Marina del Pilar, gobernadora de Baja California, quería su visa de regreso. Trump se la canceló en mayo del 25. Normal. A su esposo, Carlos Torres, lo investigan allá por narcotráfico, lavado y tráfico de armas. Detalles.

¿Solución? Contratar a Michael Nadler, exfiscal federal en Florida. Porque cuando a uno le niegan la visa para ir a Disney, lo lógico es buscarse al abogado que metió al Chapo al bote. Es como llevar bazooka para matar una mosca. O para matar un expediente.

Se filtra un audio el 23 de junio. Se oye a Marina negociando, pidiendo que no se filtre la plática. “Ya lo aclaró”, dice la Presidenta. Dos veces. “Ya lo aclaró, ya lo aclaró”. Como cuando uno le repite al niño que no se comió las galletas. Si lo dices dos veces, se vuelve cierto.

Lección 2: Si es de Morena, es “mesa de seguridad”. Si es del PAN, es “traición”. 

Omar García Harfuch, el Secretario, nos ilumina: en el audio de Marina no hay delito. Solo se habló de “incidencia delictiva diaria”. O sea, lo que sale en cualquier periódico de BC. Nada sensible.
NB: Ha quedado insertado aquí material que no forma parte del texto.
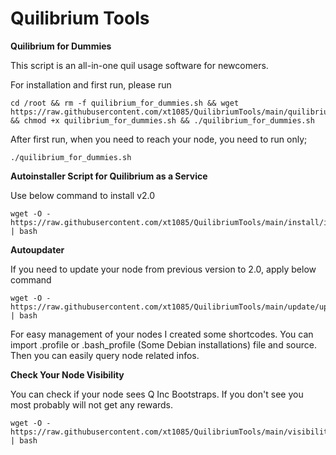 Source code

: # Quilibrium Tools

**Quilibrium for Dummies** 

This script is an all-in-one quil usage software for newcomers.

For installation and first run, please run

    cd /root && rm -f quilibrium_for_dummies.sh && wget https://raw.githubusercontent.com/xt1085/QuilibriumTools/main/quilibrium_for_dummies.sh && chmod +x quilibrium_for_dummies.sh && ./quilibrium_for_dummies.sh



After first run, when you need to reach your node, you need to run only;

    ./quilibrium_for_dummies.sh

    

**Autoinstaller Script for Quilibrium as a Service**

Use below command to install v2.0


    wget -O - https://raw.githubusercontent.com/xt1085/QuilibriumTools/main/install/install_quilibrium_service.sh | bash

    
**Autoupdater**


If you need to update your node from previous version to 2.0, apply below command


    wget -O - https://raw.githubusercontent.com/xt1085/QuilibriumTools/main/update/update.sh | bash

For easy management of your nodes I created some shortcodes. You can import .profile or .bash_profile (Some Debian installations) file and source. Then you can easily query node related infos.

**Check Your Node Visibility**

You can check if your node sees Q Inc Bootstraps. If you don't see you most probably will not get any rewards.

    wget -O - https://raw.githubusercontent.com/xt1085/QuilibriumTools/main/visibility_check.sh | bash
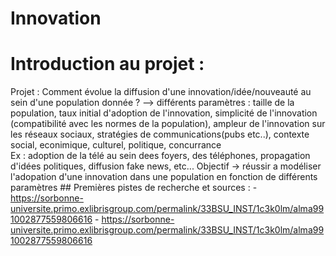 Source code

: # Innovation 
# Introduction au projet : 
  Projet : Comment évolue la diffusion d'une innovation/idée/nouveauté au sein d'une population donnée ?
      --> différents paramètres : taille de la population, taux initial d'adoption de l'innovation, simplicité de l'innovation (compatibilité avec les normes de la population), ampleur de l'innovation sur les réseaux sociaux, stratégies de                         communications(pubs etc..), contexte social, econimique, culturel, politique, concurrance  
      Ex : adoption de la télé au sein dees foyers, des téléphones, propagation d'idées politiques, diffusion fake news, etc...
      Objectif -> réussir a modéliser l'adopation d'une innovation dans une population en fonction de différents paramètres
      ## Premières pistes de recherche et sources :
      - https://sorbonne-universite.primo.exlibrisgroup.com/permalink/33BSU_INST/1c3k0lm/alma991002877559806616
      - https://sorbonne-universite.primo.exlibrisgroup.com/permalink/33BSU_INST/1c3k0lm/alma991002877559806616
Puro chisme de lavadero.

Ahora vámonos a Chihuahua. Abril de 2026. Dos agentes de la CIA mueren en un accidente. Regresaban de un operativo antidrogas. Ahí sí pegó el grito Palacio Nacional: “¡Violación flagrante!” ¿Por qué? Porque el gobierno de Maru Campos, del PAN, no avisó que andaban gringos armados en su tierra.

A ver si entiendo la jurisprudencia: Si le cuentas a un gringo por teléfono que asaltaron un Oxxo en Tijuana, es cooperación. Si el gringo se mata en una carretera de Chihuahua después de andar cazando narcos, es delito.

Apunten, gobernadores: La Ley de Seguridad Nacional tiene artículo 33, pero también tiene código postal.

Lección 3: El esposo es “asunto personal”. Hasta que deja de serlo. 

A Carlos Torres lo investigan en http://EE.UU. Pero la visa de Marina es “asunto personal”. Claro. Como si mi esposa debiera en Coppel y el cobrador me quitara a mí el crédito. “No, lic, yo no compré la tele”.

Y el abogado de Florida ya no es su abogado, dice Marina. Lo contrató “porque se trata de temas legales”. Obvio. Uno no va con un coyote cuando puede ir con el director del ICE.

Conclusión del Manual: 

Si usted es gobernador y quiere hablar con http://EE.UU., primero revise su credencial de elector. Si dice “Morena”, marque directo. Pida “mesa de seguridad”, lleve abogado gringo y repita que “ya lo aclaró”. No pasa nada.

Si dice “PAN”, mejor mande un mail. Y rece que no se muera nadie.

Mientras tanto, en ciudad Victoria, Tamaulipas, seguimos esperando que alguien nos explique por qué la visa de una gobernadora cabe en la sección de “vida privada” y la muerte de dos agentes cabe en la de “seguridad nacional”.

Spoiler: No nos lo van a explicar. Porque en la frontera, el único que no tiene visa para opinar es el ciudadano.

Y todavía nos preguntan por qué uno toma el café sin azúcar. Y por eso, cada sorbo amargo sabe más honesto que cualquier “ya lo aclaró”.